Level 3 — Matrix-matrix operations

Level 3 BLAS: O(n³) matrix-matrix operations. This is the hot path for scientific computing workloads and the primary target for NKI acceleration.

gemm(alpha, A, B, beta=0.0, C=None, transA=False, transB=False)

General matrix-matrix multiply: C = α·op(A)·op(B) + β·C.

Dispatches to NKI GEMM kernel with stationary tile reuse on Trainium; falls back to torch.matmul on CPU/GPU.

batched_gemm(alpha, A, B, beta=0.0, C=None, transA=False, transB=False)

Batched GEMM over the leading dimension — used for DF-MP2 tensor contractions over auxiliary basis indices.

symm(alpha, A, B, beta=0.0, C=None, side="left", uplo="upper")

Symmetric matrix-matrix multiply.

syrk(alpha, A, beta=0.0, C=None, uplo="upper", trans=False)

Symmetric rank-k update: C = α·A·Aᵀ + β·C (or AᵀA when trans=True).

Dispatches to a dedicated NKI kernel (trnblas.nki.nki_syrk) on Trainium: loads A once into SBUF for both operand roles, avoiding the A.T.contiguous() HBM write that gemm(A, A.T) would otherwise issue. Return value is the dense symmetric matrix (both triangles populated); a small post-kernel 0.5·(C + Cᵀ) symmetrisation protects against fp32 reduction-order asymmetry.
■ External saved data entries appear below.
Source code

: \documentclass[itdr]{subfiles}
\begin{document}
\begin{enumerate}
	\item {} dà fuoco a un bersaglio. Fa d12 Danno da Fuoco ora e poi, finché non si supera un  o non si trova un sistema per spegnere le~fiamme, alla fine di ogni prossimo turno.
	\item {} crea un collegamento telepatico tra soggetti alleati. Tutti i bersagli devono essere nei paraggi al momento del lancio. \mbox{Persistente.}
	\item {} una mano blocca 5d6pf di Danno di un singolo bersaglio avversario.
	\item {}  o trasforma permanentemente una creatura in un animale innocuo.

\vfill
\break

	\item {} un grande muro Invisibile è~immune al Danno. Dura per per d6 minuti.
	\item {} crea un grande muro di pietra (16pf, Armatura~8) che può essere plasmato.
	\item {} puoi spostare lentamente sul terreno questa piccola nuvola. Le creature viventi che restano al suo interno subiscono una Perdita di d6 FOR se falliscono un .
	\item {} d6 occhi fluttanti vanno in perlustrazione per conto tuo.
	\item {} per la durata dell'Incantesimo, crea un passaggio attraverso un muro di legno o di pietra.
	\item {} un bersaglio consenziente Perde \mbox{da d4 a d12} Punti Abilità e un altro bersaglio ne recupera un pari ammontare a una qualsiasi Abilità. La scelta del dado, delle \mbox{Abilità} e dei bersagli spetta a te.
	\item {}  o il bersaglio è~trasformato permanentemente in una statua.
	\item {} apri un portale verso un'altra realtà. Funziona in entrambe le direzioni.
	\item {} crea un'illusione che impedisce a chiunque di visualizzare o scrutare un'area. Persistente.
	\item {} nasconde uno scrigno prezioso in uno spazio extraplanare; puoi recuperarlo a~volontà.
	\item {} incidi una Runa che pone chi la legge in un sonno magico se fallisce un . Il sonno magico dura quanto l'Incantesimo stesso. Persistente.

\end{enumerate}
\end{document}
trsm(alpha, A, B, side="left", uplo="upper", trans=False, diag="nonunit")

Triangular solve: solves op(A)·X = α·B (or X·op(A) = α·B when side="right").

On Trainium + side="left", dispatches to a blocked panel algorithm (trnblas.nki.nki_trsm): tiny diagonal panels solve via torch.linalg.solve_triangular; trailing off-diagonal updates run through nki_gemm. Covers all combinations of uplo ∈ {"upper", "lower"}, trans ∈ {True, False}, diag ∈ {"unit", "nonunit"}. side="right" falls back to direct torch.linalg.solve_triangular.

trmm(alpha, A, B, side="left", uplo="upper", trans=False, unit=False)

Triangular matrix-matrix multiply: B = α·op(A)·B.